> **RECORDED INFORMATION**
|---|

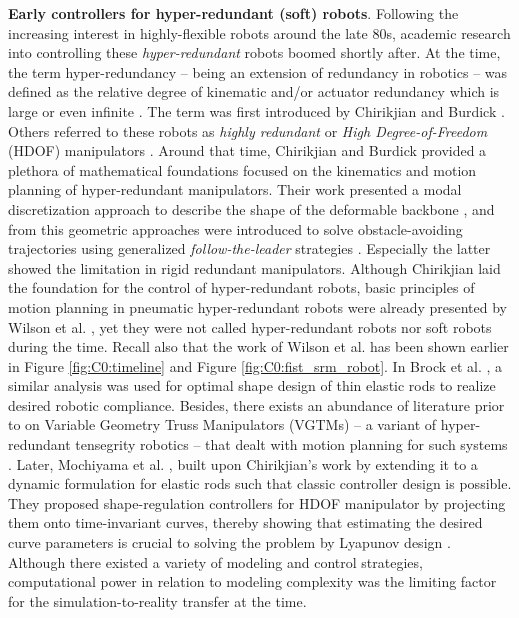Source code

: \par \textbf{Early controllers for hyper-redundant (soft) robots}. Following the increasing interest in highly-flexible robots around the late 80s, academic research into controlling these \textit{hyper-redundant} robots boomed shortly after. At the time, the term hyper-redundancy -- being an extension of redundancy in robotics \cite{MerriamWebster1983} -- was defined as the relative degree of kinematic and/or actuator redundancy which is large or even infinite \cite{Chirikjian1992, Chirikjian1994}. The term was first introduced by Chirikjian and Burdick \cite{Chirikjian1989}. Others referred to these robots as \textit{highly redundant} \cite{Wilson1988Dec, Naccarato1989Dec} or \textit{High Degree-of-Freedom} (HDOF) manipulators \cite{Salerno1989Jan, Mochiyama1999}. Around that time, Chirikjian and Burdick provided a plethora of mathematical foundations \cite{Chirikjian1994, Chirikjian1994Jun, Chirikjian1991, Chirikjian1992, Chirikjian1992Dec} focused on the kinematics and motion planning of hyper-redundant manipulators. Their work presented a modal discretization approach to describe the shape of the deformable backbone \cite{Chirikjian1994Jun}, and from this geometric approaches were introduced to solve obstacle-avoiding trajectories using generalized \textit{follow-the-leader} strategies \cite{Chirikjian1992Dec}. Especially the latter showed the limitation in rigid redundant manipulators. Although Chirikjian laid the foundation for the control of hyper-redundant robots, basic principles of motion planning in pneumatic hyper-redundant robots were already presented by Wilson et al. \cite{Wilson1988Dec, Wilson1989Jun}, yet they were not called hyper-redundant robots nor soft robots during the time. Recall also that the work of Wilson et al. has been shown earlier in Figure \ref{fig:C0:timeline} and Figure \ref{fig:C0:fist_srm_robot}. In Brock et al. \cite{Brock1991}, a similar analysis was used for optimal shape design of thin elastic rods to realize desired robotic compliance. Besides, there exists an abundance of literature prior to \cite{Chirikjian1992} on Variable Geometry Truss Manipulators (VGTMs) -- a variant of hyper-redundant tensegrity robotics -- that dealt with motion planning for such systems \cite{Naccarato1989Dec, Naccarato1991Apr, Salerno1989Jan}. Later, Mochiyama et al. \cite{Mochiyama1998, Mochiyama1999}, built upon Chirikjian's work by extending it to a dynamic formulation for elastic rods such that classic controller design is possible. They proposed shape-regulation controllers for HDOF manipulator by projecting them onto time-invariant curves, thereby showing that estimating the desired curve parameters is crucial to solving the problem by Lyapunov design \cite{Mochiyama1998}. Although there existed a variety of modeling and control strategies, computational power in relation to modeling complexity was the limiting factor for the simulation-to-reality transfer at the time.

|---|

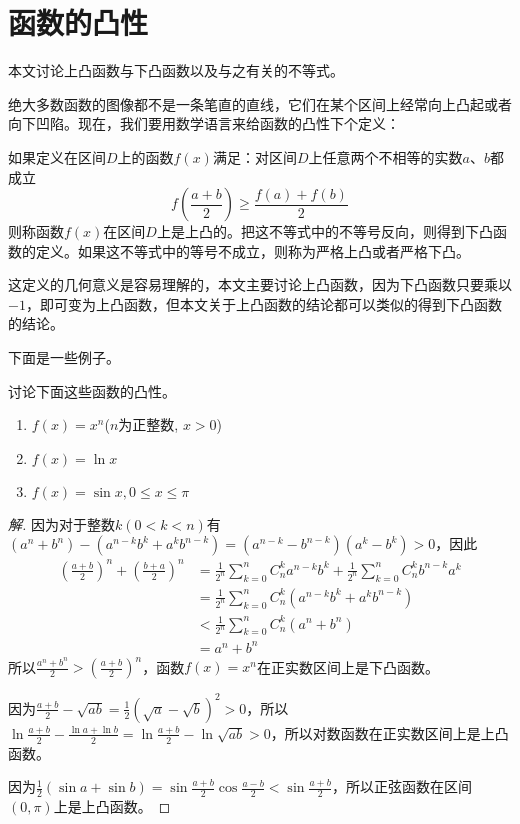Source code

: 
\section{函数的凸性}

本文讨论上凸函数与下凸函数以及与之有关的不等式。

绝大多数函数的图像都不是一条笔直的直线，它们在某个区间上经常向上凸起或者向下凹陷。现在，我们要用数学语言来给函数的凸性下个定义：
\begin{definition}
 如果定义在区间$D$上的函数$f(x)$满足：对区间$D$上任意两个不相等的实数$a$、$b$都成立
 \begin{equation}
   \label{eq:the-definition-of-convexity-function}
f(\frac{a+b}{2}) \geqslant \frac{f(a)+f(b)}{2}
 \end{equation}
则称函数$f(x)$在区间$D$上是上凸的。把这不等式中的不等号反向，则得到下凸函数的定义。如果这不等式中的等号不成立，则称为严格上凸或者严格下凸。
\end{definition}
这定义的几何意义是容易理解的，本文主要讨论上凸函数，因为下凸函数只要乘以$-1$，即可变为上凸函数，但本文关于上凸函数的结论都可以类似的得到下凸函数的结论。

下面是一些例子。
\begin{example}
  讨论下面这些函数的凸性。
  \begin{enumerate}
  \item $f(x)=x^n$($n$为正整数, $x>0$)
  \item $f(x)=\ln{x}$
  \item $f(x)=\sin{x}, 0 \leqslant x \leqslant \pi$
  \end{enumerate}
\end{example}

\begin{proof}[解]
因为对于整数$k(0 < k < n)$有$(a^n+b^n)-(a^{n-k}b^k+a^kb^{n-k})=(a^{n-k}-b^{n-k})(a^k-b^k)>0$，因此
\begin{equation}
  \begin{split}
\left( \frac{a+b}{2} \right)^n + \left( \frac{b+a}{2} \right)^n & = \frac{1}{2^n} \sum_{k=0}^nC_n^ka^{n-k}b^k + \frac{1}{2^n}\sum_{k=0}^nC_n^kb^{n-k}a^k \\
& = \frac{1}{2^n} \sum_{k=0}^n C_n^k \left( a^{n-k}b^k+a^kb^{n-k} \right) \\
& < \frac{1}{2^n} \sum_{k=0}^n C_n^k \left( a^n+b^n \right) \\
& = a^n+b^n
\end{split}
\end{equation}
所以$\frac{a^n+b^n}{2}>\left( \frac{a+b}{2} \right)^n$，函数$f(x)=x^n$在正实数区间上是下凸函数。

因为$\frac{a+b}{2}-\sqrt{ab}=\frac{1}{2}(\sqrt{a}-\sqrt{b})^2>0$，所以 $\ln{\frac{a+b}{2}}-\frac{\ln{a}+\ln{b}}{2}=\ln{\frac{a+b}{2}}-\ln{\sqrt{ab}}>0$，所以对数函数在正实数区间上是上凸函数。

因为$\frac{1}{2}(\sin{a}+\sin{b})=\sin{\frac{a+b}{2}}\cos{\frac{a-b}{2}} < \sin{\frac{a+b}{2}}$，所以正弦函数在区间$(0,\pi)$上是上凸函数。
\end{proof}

|---|

> **TASK REQUIREMENTS**
Work out how many lines of the material include the word "item", then answer with that number alone.

> **WRITTEN REPLY**
3